Gagasan untuk memberikan izin usaha pertambangan (IUP) kepada perguruan tinggi tentu menarik untuk dibahas. Ada anggapan bahwa langkah ini bisa menekan biaya pendidikan dan membuka akses yang lebih luas bagi mahasiswa dari keluarga kurang mampu. Jika dikelola dengan baik, hasil tambang bisa menjadi sumber dana yang menopang kampus tanpa harus membebankan mahasiswa dengan biaya pendidikan yang semakin mahal.
Tapi benarkah solusi ini akan bekerja sesuai harapan? Atau justru berakhir seperti program bantuan pendidikan yang sering tidak tepat sasaran? Bidikmisi, KIP-Kuliah, dan berbagai bentuk beasiswa lainnya seharusnya membuka pintu bagi mereka yang tidak mampu. Sayangnya, praktik di lapangan sering kali berbicara lain. Ada mahasiswa yang sebenarnya berasal dari keluarga cukup mampu tapi tetap bisa mendapatkan beasiswa. Di sisi lain, anak buruh tani atau pekerja serabutan tetap kesulitan mengakses pendidikan tinggi meski memiliki kemampuan akademik yang baik.
Tidak bisa dimungkiri bahwa sistem pendidikan tinggi kita masih memiliki banyak celah. Transparansi dan moralitas dalam pengelolaan dana sering kali menjadi persoalan utama. Jika bantuan pendidikan yang sudah ada saja masih banyak yang meleset dari tujuan, bagaimana dengan pengelolaan tambang oleh kampus?
Kampus dan Mentalitas Pengelola yang Bermasalah
Salah satu persoalan utama pendidikan tinggi di Indonesia bukan hanya soal biaya, tapi juga cara kampus dikelola. Banyak perguruan tinggi lebih sibuk mengejar peringkat dan gelar institusional ketimbang benar-benar memastikan kualitas lulusan mereka siap menghadapi dunia kerja.
Tidak jarang kita melihat kampus menggelontorkan dana besar demi sekadar mendapatkan akreditasi unggul atau masuk dalam daftar universitas terbaik versi lembaga tertentu. Ironisnya, anggaran yang dikeluarkan untuk hal-hal seperti ini sering kali lebih besar daripada dana yang dialokasikan untuk meningkatkan kualitas pengajaran atau kesejahteraan mahasiswa.

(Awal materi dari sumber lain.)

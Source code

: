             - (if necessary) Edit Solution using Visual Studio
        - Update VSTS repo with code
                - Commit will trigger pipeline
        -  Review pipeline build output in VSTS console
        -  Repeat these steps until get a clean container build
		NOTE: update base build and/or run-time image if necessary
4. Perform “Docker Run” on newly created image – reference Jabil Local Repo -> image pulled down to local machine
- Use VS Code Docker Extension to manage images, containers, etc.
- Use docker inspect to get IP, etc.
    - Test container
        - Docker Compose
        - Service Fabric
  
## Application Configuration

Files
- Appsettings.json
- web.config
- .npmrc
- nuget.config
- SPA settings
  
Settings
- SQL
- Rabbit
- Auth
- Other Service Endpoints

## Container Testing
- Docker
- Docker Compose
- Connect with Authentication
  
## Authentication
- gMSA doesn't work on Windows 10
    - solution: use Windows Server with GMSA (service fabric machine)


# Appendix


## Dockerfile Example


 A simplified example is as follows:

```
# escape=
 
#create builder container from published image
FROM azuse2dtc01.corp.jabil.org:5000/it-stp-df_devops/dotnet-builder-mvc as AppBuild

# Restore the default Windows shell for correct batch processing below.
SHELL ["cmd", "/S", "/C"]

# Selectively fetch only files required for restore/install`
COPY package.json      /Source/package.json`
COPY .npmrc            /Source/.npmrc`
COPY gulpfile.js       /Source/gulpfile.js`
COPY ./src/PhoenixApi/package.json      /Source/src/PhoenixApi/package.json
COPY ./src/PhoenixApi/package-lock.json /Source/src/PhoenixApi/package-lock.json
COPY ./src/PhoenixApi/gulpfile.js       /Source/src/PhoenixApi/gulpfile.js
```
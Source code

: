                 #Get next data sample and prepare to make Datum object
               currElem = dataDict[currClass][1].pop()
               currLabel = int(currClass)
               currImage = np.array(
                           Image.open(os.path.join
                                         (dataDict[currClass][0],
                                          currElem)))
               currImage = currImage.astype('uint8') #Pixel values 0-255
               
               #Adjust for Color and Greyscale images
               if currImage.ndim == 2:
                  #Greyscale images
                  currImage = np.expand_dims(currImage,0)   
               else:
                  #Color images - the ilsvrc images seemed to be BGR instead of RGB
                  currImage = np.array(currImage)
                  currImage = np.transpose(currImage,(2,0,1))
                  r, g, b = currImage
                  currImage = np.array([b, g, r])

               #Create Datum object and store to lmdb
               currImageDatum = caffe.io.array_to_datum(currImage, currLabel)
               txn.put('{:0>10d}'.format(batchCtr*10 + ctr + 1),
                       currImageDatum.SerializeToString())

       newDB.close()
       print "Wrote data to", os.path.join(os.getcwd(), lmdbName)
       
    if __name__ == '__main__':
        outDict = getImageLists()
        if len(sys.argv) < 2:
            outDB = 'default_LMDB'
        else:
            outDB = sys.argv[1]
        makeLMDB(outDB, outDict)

Akibatnya, banyak sarjana yang keluar dari kampus dengan keterampilan yang minim. Masih segar dalam ingatan bagaimana seorang lulusan perguruan tinggi teknologi justru kebingungan saat diminta mencetak dokumen sederhana. Sementara di sisi lain, anak-anak yang bahkan tidak mengenyam pendidikan tinggi justru mampu mengutak-atik sistem hingga menembus jaringan keamanan digital.
Jika kampus diberikan izin mengelola tambang, siapa yang bisa menjamin hasilnya benar-benar digunakan untuk kepentingan mahasiswa? Bukankah bisa saja dana yang dihasilkan justru lebih banyak masuk ke kantong-kantong segelintir orang, seperti yang sering terjadi dalam banyak proyek pendidikan lainnya?
Pendidikan yang Seharusnya Berorientasi pada Manusia
Pada akhirnya, persoalan utama dalam dunia pendidikan bukan hanya tentang biaya, tapi juga tentang bagaimana kampus menjalankan perannya. Pendidikan seharusnya tidak hanya mencetak ijazah, tetapi juga membentuk manusia yang benar-benar siap berkontribusi bagi masyarakat.
Bukan hal yang mustahil bagi kampus untuk mengelola sumber daya seperti tambang dan menggunakannya demi kepentingan pendidikan. Tapi tanpa transparansi dan pengawasan yang ketat, kebijakan seperti ini justru bisa menjadi celah baru bagi penyalahgunaan wewenang.
Jika perguruan tinggi benar-benar ingin membantu mahasiswa, fokus utama seharusnya bukan hanya mencari sumber pendanaan tambahan. Ada banyak hal lain yang perlu dibenahi, mulai dari sistem rekrutmen beasiswa yang lebih adil, peningkatan kualitas pengajaran, hingga memastikan bahwa lulusan benar-benar memiliki keterampilan yang relevan dengan kebutuhan dunia kerja.
Tidak ada gunanya memiliki sumber dana besar jika kampus masih sibuk mengurus peringkat dan gelar sementara mahasiswanya justru kesulitan membangun masa depan.